Wherever a line below holds the word "will", copy that line.

═══ Supplied information ═══

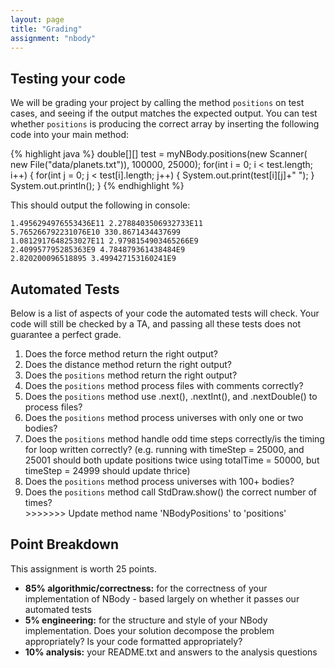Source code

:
 ```yaml
---
layout: page
title: "Grading"
assignment: "nbody"
---
```


## Testing your code
We will be grading your project by calling the method `positions` on test cases, and seeing if the output matches the expected output. You can test whether <code>positions</code> is producing the correct array by inserting the following code into your main method:

{% highlight java %}
  double[][] test = myNBody.positions(new Scanner(
        new File("data/planets.txt")), 100000, 25000);
  for(int i = 0; i < test.length; i++) {
    for(int j = 0; j < test[i].length; j++) {
      System.out.print(test[i][j]+" ");
    }
    System.out.println();
  }
{% endhighlight %}

This should output the following in console:

```
1.4956294976553436E11 2.2788403506932733E11 
5.765266792231076E10 330.8671434437699 
1.0812917648253027E11 2.9798154903465266E9 
2.409957795285363E9 4.784879361438484E9 
2.820200096518895 3.499427153160241E9 
```

## Automated Tests
Below is a list of aspects of your code the automated tests will check. Your code will still be checked by a TA, and passing all these tests does not guarantee a perfect grade. 

<ol>
<li>Does the force method return the right output?</li>
<li>Does the distance method return the right output?</li>

<li>Does the <code>positions</code> method return the right output?</li>
<li>Does the <code>positions</code> method process files with comments correctly?</li>
<li>Does the <code>positions</code> method use .next(), .nextInt(), and .nextDouble() to process files?</li>
<li>Does the <code>positions</code> method process universes with only one or two bodies?</li>
<li>Does the <code>positions</code> method handle odd time steps correctly/is the timing for loop written correctly? (e.g. running with timeStep = 25000, and 25001 should both update positions twice using totalTime = 50000, but timeStep = 24999 should update thrice)</li>
<li>Does the <code>positions</code> method process universes with 100+ bodies?</li>
<li>Does the <code>positions</code> method call StdDraw.show() the correct number of times?</li>
>>>>>>> Update method name 'NBodyPositions' to 'positions'
</ol>

## Point Breakdown

This assignment is worth 25 points. 
<ul>
<li>	<strong>85% algorithmic/correctness:</strong> for the correctness of your implementation of NBody - based largely on whether it passes our automated tests</li>
<li>	<strong>5% engineering:</strong> for the structure and style of your NBody implementation. Does your solution decompose the problem appropriately? Is your code formatted appropriately?</li> 
<li> <strong>10% analysis:</strong> your README.txt and answers to the analysis questions</li>
</ul>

═══

### Reply
We will be grading your project by calling the method `positions` on test cases, and seeing if the output matches the expected output. You can test whether <code>positions</code> is producing the correct array by inserting the following code into your main method:
Below is a list of aspects of your code the automated tests will check. Your code will still be checked by a TA, and passing all these tests does not guarantee a perfect grade. 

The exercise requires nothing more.